A web server is a computer software and underlying hardware that accepts requests via HTTP or its secure variant HTTPS. It can refer to hardware, software, or both working together. On the hardware side, a web server is a computer that stores web server software and a websites component files, such as HTML documents, images, CSS stylesheets, and JavaScript files. It connects to the Internet and supports physical data interchange with other devices connected to the web. On the software side, a web server includes several parts that control how web users access hosted files. At a minimum, this is an HTTP server, which is software that understands URLs and HTTP, the protocol your browser uses to view webpages. An HTTP server can be accessed through the domain names of the websites it stores, and it delivers the content of these hosted websites to the end-users.
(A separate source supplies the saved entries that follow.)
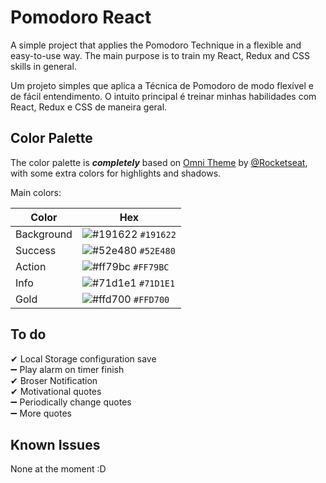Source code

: 
# Pomodoro React

A simple project that applies the Pomodoro Technique in a
flexible and easy-to-use way. The main purpose is
to train my React, Redux and CSS skills in general.

Um projeto simples que aplica a Técnica de Pomodoro de modo 
flexível e de fácil entendimento. O intuito principal é 
treinar minhas habilidades com React, Redux e CSS de maneira 
geral.



## Color Palette
The color palette is ***completely*** based on 
[Omni Theme](https://github.com/getomni) by 
[@Rocketseat](https://github.com/Rocketseat), with some extra colors for highlights and shadows.

Main colors:

| Color             | Hex                                                |
| ----------------- | ---------------------------------------------------------------- |
| Background       | ![#191622](https://via.placeholder.com/10/191622/191622.png) `#191622` |
| Success       | ![#52e480](https://via.placeholder.com/10/52e480/52e480.png) `#52E480` |
| Action       | ![#ff79bc](https://via.placeholder.com/10/ff79bc/ff79bc.png) `#FF79BC` |
| Info       | ![#71d1e1](https://via.placeholder.com/10/71d1e1/71d1e1.png) `#71D1E1` |
| Gold | ![#ffd700](https://via.placeholder.com/10/ffd700/ffd700.png) `#FFD700` |


## To do

✔ Local Storage configuration save  
➖ Play alarm on timer finish  
✔ Broser Notification  
✔ Motivational quotes  
➖ Periodically change quotes  
➖ More quotes

## Known Issues
None at the moment :D
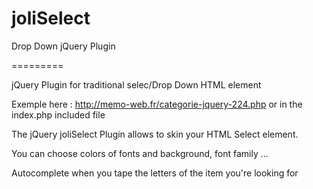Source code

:joliSelect
==========
Drop Down jQuery Plugin

=========

jQuery Plugin for traditional selec/Drop Down HTML element

Exemple here : http://memo-web.fr/categorie-jquery-224.php or in the index.php included file


The jQuery joliSelect Plugin allows to skin your HTML Select element.

You can choose colors of fonts and background, font family ...

Autocomplete when you tape the letters of the item you're looking for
A web server program plays the role of a server in a client-server model by implementing one or more versions of HTTP protocol, often including the HTTPS secure variant and other features and extensions that are considered useful for its planned usage. The complexity and the efficiency of a web server program may vary a lot depending on common features implemented, common tasks performed, performances, and scalability.
Web servers can host a single website or multiple websites using the same software and hardware resources, which is known as virtual hosting. They can also limit the speed of response to different clients so as to prevent a single client from dominating resources that are better used to satisfy requests from a large number.
Some examples of web servers include Apache, Microsofts Internet Information Services (IIS), Nginx, Sun Java System Web Server, and Novells NetWare server.